Il paese è teatro di uno scontro, come del resto l'insieme del continente, tra la Francia che cerca di mantenere il suo controllo e gli Stati uniti, che hanno costruito a Conakry un'ambasciata gigantesca proprio di fronte al palazzo presidenziale, lasciando pochi dubbi su chi esercita il potere nel paese. Isabel Torres-Carrilho, della Svolta umanista, conosce bene la Guinea dove la sua associazione porta avanti da anni progetti di alfabetizzazione, dispensari medici e scuole, ed è piuttosto infastidita dall'indifferenza che circonda gli eventi guineani.
«Quando si tratta di costruire treni per portare la bauxite fino al porto, impiantare aziende che si impossessino del petrolio appena scoperto nel mare e non solo, speculare su diamanti, oro e risorse naturali ci sono tutti. Gli unici bianchi che ho incontrato lì, a parte qualche russo che è rimasto lì dall'epoca di Sékou Touré, sono gli impiegati della Esso, della Total, e persone che trafficano con i minerali e riescono a fare affari d'oro visto la corruzione dilagante. Chiediamo che l'interesse che si è manifestato così efficacemente per le questioni economiche, torni a farsi sentire anche per le questioni sociali».

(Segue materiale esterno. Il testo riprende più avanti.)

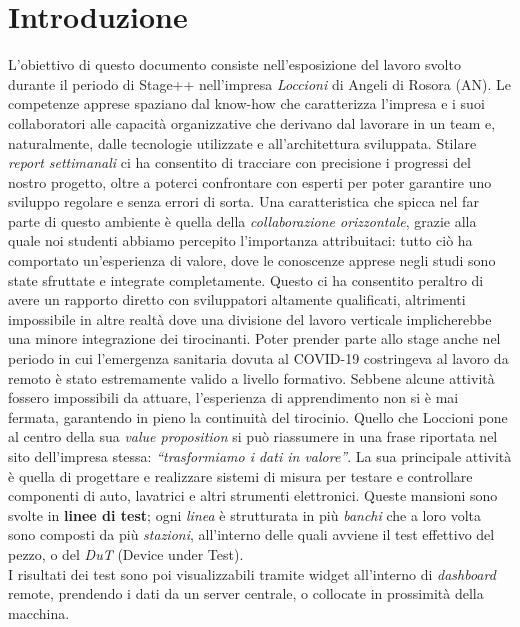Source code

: \chapter{Introduzione}
\label{chap:intro}

L'obiettivo di questo documento consiste nell'esposizione del lavoro svolto durante il periodo di Stage++ nell'impresa \textit{Loccioni} di Angeli di Rosora (AN). Le competenze apprese spaziano dal know-how che caratterizza l'impresa e i suoi collaboratori alle capacità organizzative che derivano dal lavorare in un team e, naturalmente, dalle tecnologie utilizzate e all'architettura sviluppata.
Stilare \textit{report settimanali} ci ha consentito di tracciare con precisione i progressi del nostro progetto, oltre a poterci confrontare con esperti per poter garantire uno sviluppo regolare e senza errori di sorta.
Una caratteristica che spicca nel far parte di questo ambiente è quella della \textit{collaborazione orizzontale}, grazie alla quale noi studenti abbiamo percepito l'importanza attribuitaci: tutto ciò ha comportato un'esperienza di valore, dove le conoscenze apprese negli studi sono state sfruttate e integrate completamente.
Questo ci ha consentito peraltro di avere un rapporto diretto con sviluppatori altamente qualificati, altrimenti impossibile in altre realtà dove una divisione del lavoro verticale implicherebbe una minore integrazione dei tirocinanti.
Poter prender parte allo stage anche nel periodo in cui l'emergenza sanitaria dovuta al COVID-19 costringeva al lavoro da remoto è stato estremamente valido a livello formativo. Sebbene alcune attività fossero impossibili da attuare, l'esperienza di apprendimento non si è mai fermata, garantendo in pieno la continuità del tirocinio.
Quello che Loccioni pone al centro della sua \textit{value proposition} si può riassumere in una frase riportata nel sito dell'impresa stessa: \textit{``trasformiamo i dati in valore''}. \cite{Loccioni}
La sua principale attività è quella di progettare e realizzare sistemi di misura per 
testare e controllare componenti di auto, lavatrici e altri strumenti elettronici.
Queste mansioni sono svolte in \textbf{linee di test}; ogni \textit{linea} è strutturata in più \textit{banchi} che a loro volta sono composti da più \textit{stazioni}, all'interno delle quali avviene 
il test effettivo del pezzo, o del \textit{DuT} (Device under Test).\\
I risultati dei test sono poi visualizzabili tramite widget all'interno di \textit{dashboard} remote, prendendo i dati da un server centrale, 
o collocate in prossimità della macchina.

Un'esigenza condivisa da sempre più guineani che si aspettano da questo movimento che qualcosa cambi. Per Oumou Mara le attese si concentrano soprattutto su «una gestione trasparente dei settori chiave, a partire dalle risorse naturali» per ora dati in pasto da Banca mondiale e Fondo monetario internazionale alle multinazionali straniere e agli insaziabili appetiti degli amici del dittatore.